(Extracted data entries)
○ ○ ○ ○

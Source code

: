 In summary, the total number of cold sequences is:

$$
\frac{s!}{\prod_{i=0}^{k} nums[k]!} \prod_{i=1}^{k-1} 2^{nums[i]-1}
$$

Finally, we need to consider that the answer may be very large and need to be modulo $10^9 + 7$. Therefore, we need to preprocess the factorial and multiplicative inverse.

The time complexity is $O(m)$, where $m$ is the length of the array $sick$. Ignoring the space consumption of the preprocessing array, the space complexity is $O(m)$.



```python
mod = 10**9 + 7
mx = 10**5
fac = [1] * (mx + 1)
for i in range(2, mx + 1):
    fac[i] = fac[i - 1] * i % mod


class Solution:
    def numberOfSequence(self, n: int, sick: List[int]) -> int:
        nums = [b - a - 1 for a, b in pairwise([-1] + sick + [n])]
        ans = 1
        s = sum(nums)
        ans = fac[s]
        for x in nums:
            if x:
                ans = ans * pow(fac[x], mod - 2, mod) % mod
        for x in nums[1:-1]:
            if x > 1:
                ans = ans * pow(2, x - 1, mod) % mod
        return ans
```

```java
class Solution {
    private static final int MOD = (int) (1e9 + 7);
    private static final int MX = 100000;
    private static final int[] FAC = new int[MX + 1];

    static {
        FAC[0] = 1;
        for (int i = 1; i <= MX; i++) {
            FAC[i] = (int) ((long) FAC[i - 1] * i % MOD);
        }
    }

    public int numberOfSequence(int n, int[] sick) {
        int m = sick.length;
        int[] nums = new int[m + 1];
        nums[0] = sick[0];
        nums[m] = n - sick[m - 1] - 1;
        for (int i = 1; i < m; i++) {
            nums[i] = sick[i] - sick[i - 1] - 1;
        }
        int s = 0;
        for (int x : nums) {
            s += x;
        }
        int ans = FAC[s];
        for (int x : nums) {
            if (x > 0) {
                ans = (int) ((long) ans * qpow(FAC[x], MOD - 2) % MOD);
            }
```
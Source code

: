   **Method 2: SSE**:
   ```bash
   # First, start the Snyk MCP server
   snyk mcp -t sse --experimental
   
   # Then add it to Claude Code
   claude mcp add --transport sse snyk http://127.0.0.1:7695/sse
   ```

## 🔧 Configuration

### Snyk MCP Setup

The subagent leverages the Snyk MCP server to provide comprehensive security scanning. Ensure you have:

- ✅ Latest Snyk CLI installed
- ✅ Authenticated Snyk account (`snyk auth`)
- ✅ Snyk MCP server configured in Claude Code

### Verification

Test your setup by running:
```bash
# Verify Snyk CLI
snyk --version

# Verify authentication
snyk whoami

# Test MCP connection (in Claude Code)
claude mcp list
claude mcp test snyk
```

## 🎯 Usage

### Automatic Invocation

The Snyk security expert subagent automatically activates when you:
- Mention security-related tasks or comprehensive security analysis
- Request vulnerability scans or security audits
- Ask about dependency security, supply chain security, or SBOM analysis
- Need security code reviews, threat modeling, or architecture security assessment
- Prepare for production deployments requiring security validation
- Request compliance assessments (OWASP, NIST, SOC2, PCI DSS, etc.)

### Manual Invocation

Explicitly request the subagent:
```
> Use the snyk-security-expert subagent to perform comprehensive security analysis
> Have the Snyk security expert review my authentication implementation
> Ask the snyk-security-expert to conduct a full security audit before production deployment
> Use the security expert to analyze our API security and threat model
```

○ ○ ○ ○

** ACTIVITY **
Print exactly, and only, the lines from the line that contains "- Request vulnerability" through the last line of the records.

** RESPONSE TO THIS TASK **
- Request vulnerability scans or security audits
- Ask about dependency security, supply chain security, or SBOM analysis
- Need security code reviews, threat modeling, or architecture security assessment
- Prepare for production deployments requiring security validation
- Request compliance assessments (OWASP, NIST, SOC2, PCI DSS, etc.)

### Manual Invocation

Explicitly request the subagent:
```
> Use the snyk-security-expert subagent to perform comprehensive security analysis
> Have the Snyk security expert review my authentication implementation
> Ask the snyk-security-expert to conduct a full security audit before production deployment
> Use the security expert to analyze our API security and threat model
```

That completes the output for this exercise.